**YOUR ASSIGNMENT:** When you write the records again, keep every line exactly as it was.

########################################

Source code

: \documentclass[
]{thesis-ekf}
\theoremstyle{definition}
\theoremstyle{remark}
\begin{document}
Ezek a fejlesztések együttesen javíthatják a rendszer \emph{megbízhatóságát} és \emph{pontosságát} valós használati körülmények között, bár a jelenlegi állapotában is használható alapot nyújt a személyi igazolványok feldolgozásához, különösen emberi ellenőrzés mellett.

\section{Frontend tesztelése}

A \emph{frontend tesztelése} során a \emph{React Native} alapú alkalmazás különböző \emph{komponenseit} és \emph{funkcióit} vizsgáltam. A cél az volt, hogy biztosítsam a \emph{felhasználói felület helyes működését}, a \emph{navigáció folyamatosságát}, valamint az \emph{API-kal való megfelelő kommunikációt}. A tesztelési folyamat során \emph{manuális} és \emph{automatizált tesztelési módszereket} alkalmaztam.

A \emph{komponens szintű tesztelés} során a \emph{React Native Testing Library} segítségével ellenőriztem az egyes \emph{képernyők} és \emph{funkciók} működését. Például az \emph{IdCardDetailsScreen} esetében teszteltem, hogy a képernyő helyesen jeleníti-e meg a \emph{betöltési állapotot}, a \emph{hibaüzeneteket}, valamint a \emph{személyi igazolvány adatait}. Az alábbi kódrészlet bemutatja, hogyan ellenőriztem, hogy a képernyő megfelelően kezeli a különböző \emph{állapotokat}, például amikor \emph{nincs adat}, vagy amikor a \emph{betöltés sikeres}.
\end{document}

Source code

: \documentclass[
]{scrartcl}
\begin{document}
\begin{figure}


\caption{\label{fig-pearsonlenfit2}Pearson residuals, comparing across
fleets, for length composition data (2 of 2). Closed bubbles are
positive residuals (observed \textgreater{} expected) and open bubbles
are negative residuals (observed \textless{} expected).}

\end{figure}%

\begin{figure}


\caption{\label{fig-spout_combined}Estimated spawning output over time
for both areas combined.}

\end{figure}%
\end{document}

########################################

**EXERCISE SOLUTION:**
Source code

: \documentclass[
]{thesis-ekf}
\theoremstyle{definition}
\theoremstyle{remark}
\begin{document}
Ezek a fejlesztések együttesen javíthatják a rendszer \emph{megbízhatóságát} és \emph{pontosságát} valós használati körülmények között, bár a jelenlegi állapotában is használható alapot nyújt a személyi igazolványok feldolgozásához, különösen emberi ellenőrzés mellett.

\section{Frontend tesztelése}

A \emph{frontend tesztelése} során a \emph{React Native} alapú alkalmazás különböző \emph{komponenseit} és \emph{funkcióit} vizsgáltam. A cél az volt, hogy biztosítsam a \emph{felhasználói felület helyes működését}, a \emph{navigáció folyamatosságát}, valamint az \emph{API-kal való megfelelő kommunikációt}. A tesztelési folyamat során \emph{manuális} és \emph{automatizált tesztelési módszereket} alkalmaztam.

A \emph{komponens szintű tesztelés} során a \emph{React Native Testing Library} segítségével ellenőriztem az egyes \emph{képernyők} és \emph{funkciók} működését. Például az \emph{IdCardDetailsScreen} esetében teszteltem, hogy a képernyő helyesen jeleníti-e meg a \emph{betöltési állapotot}, a \emph{hibaüzeneteket}, valamint a \emph{személyi igazolvány adatait}. Az alábbi kódrészlet bemutatja, hogyan ellenőriztem, hogy a képernyő megfelelően kezeli a különböző \emph{állapotokat}, például amikor \emph{nincs adat}, vagy amikor a \emph{betöltés sikeres}.
\end{document}

Source code

: \documentclass[
]{scrartcl}
\begin{document}
\begin{figure}


\caption{\label{fig-pearsonlenfit2}Pearson residuals, comparing across
fleets, for length composition data (2 of 2). Closed bubbles are
positive residuals (observed \textgreater{} expected) and open bubbles
are negative residuals (observed \textless{} expected).}

\end{figure}%

\begin{figure}


\caption{\label{fig-spout_combined}Estimated spawning output over time
for both areas combined.}

\end{figure}%
\end{document}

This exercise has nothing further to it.